Ein Gespräch mit Lars Bühlmann, Senior Product Design Engineer bei Oris darüber, wie man eine seit 80 Jahren produzierte Designikone überarbeitet.
Oris lanciert heute, am 25. November 2021 eine neue Version seiner seit 80 Jahren produzierten Design-Ikone Big Crown Pointer Date. (Bild rechts).
Aber nicht nur das Design ist neu (und für manchen Kenner der Linie vielleicht auf den ersten Blick etwas ungewohnt): zusätzlich zum neuen optischen Auftritt stattet Oris die neue Big Crown Pointer Date mit dem eigenen Manufakturkaliber 403 aus.
Wir sprechen mit Lukas Bühlmann, Senior Product Design Engineer bei Oris darüber, wie die 80 Jahre alte Designikone überarbeitet wurde:
Lukas, möchtest Du Dich unseren Lesern bitte kurz vorstellen?
Gerne: Mein Name ist Lukas. Ich bin 35, in der Schweiz geboren und aufgewachsen, und bin der Senior Product Design Engineer von Oris. Ich arbeite seit sechs Jahren als Designer für Uhren und Verpackungen für Oris. Das ist recht aufregend.
Wie viele Leute sind in Deinem Team?
Wir sind etwa 10, je nach Projekt. Dazu gehören Designer, Materialexperten und Werkeentwickler. Dazu gesellen sich auch Marketing- und Regionaldirektoren, weil der globale Input bei der Entwicklung von Uhren wichtig ist.
Macht es den Prozess nicht komplizierter, wenn so viele mitreden?
Klar, aber wer sagt, dass es einfach sein soll? Besser so, als etwas Esoterisches zu entwickeln, das sich ein Einzelner ausgedacht hat und das niemandem gefällt. Das entspricht uns nicht als Marke und ist nicht das, was unsere Uhren ausmacht. Wir bauen Uhren für heutige Weltbürger, deshalb müssen wir viele Ansichten berücksichtigen. Konsens ist eine schöne Sache.

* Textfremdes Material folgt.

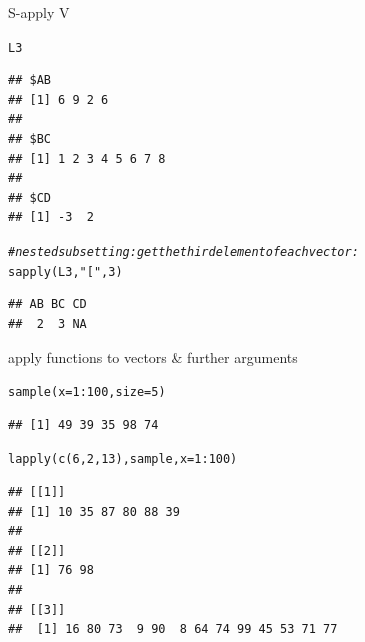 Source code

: \documentclass[xcolor=table,           xcolor=dvipsnames]{beamer}\usepackage[]{graphicx}\usepackage[]{color}
\makeatletter
\newcommand{\hlnum}[1]{\textcolor[rgb]{0,0,0}{#1}}
\newcommand{\hlstr}[1]{\textcolor[rgb]{0.545,0.137,0.137}{#1}}
\newcommand{\hlcom}[1]{\textcolor[rgb]{0,0.392,0}{\textit{#1}}}
\newcommand{\hlopt}[1]{\textcolor[rgb]{0,0,0}{#1}}
\newcommand{\hlstd}[1]{\textcolor[rgb]{0,0,0}{#1}}
\newcommand{\hlkwc}[1]{\textcolor[rgb]{1,0,1}{#1}}
\newcommand{\hlkwd}[1]{\textcolor[rgb]{0,0,1}{#1}}
\newenvironment{kframe}{%
 \def\at@end@of@kframe{}%
 \ifinner\ifhmode%
  \def\at@end@of@kframe{\end{minipage}}%
  \begin{minipage}{\columnwidth}%
 \fi\fi%
 \def\FrameCommand##1{\hskip\@totalleftmargin \hskip-\fboxsep
 \colorbox{shadecolor}{##1}\hskip-\fboxsep
     \hskip-\linewidth \hskip-\@totalleftmargin \hskip\columnwidth}%
 \MakeFramed {\advance\hsize-\width
   \@totalleftmargin\z@ \linewidth\hsize
   \@setminipage}}%
 {\par\unskip\endMakeFramed%
 \at@end@of@kframe}
\newenvironment{knitrout}{}{} %
\makeatother
\begin{document}
\begin{frame}[fragile]{S-apply V}
\begin{knitrout}
\color{fgcolor}\begin{kframe}
\begin{alltt}
\hlstd{L3}
\end{alltt}
\begin{verbatim}
## $AB
## [1] 6 9 2 6
## 
## $BC
## [1] 1 2 3 4 5 6 7 8
## 
## $CD
## [1] -3  2
\end{verbatim}
\begin{alltt}
\hlcom{# nested subsetting: get the third element of each vector:}
\hlkwd{sapply}\hlstd{(L3,} \hlstr{"["}\hlstd{,} \hlnum{3}\hlstd{)}
\end{alltt}
\begin{verbatim}
## AB BC CD 
##  2  3 NA
\end{verbatim}
\end{kframe}
\end{knitrout}
\end{frame}


\begin{frame}[fragile]{apply functions to vectors \& further arguments}
\begin{knitrout}
\color{fgcolor}\begin{kframe}
\begin{alltt}
\hlkwd{sample}\hlstd{(}\hlkwc{x}\hlstd{=}\hlnum{1}\hlopt{:}\hlnum{100}\hlstd{,} \hlkwc{size}\hlstd{=}\hlnum{5}\hlstd{)}
\end{alltt}
\begin{verbatim}
## [1] 49 39 35 98 74
\end{verbatim}
\end{kframe}
\end{knitrout}
\pause
\begin{knitrout}
\color{fgcolor}\begin{kframe}
\begin{alltt}
\hlkwd{lapply}\hlstd{(}\hlkwd{c}\hlstd{(}\hlnum{6}\hlstd{,}\hlnum{2}\hlstd{,}\hlnum{13}\hlstd{), sample,} \hlkwc{x}\hlstd{=}\hlnum{1}\hlopt{:}\hlnum{100}\hlstd{)}
\end{alltt}
\begin{verbatim}
## [[1]]
## [1] 10 35 87 80 88 39
## 
## [[2]]
## [1] 76 98
## 
## [[3]]
##  [1] 16 80 73  9 90  8 64 74 99 45 53 71 77
\end{verbatim}
\end{kframe}
\end{knitrout}
\end{frame}
\end{document}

Woher kommt Deine Inspiration?
So ziemlich von überall her: Geschichte, Produkte, Architektur, neue Materialien und das Thema Nachhaltigkeit. Und natürlich Oris mit seinen Werten und Absichten. Wenn man neue Produkte designt und entwickelt, ist es wichtig, ein breites Spektrum von Interessen und Einflüssen zu haben, um zu verstehen, wie die Welt denkt, wenn man ein Produkt entwickeln soll, das täglich weltweit benutzt werden soll.
Es gibt im Uhrendesign so viele Einschränkungen. Wie gewichtet Ihr sie?
Das stimmt in dem Sinne, dass wir mit einer Oberfläche von wenigen Quadratzentimetern arbeiten und unser Produkt schön, ergonomisch und zuverlässig sein soll. Doch wenn es um Details geht, gewichten wir nicht eine Funktion oder ein Teil höher. Im Gegenteil: alles ist wichtig. Letztlich müssen alle Details zusammenspielen und eins werden.
Gibt es auf diesem Weg Regeln als Rahmenbedingung für die Designs?
Das hängt davon ab, was man mit Regeln meint. Es gibt keine strikten Design-Vorgaben, da wir viele verschiedene Uhrentypen bauen. Taucheruhren und Fliegeruhren bauen wir in unterschiedlicher Weise. Doch all unsere Uhren gleichen sich, indem sie sinnvoll und von guter Qualität sein müssen. Das Produkt muss stimmen.
“Ein Design ist abgeschlossen, wenn es uns lächeln lässt. Dann können wir sicher sein, dass es unsere Kunden ebenfalls lächeln lässt“.
Wie lange dauert dieser Prozess?
Das ist unterschiedlich. Manchmal sind es sechs Monate. Aber wenn wir an einer neuen Produktfamilie arbeiten oder ein neues Werk integrieren, kann es zwei Jahre dauern – da ist Geduld gefragt.
Wie merkt man, wenn ein Design soweit ist?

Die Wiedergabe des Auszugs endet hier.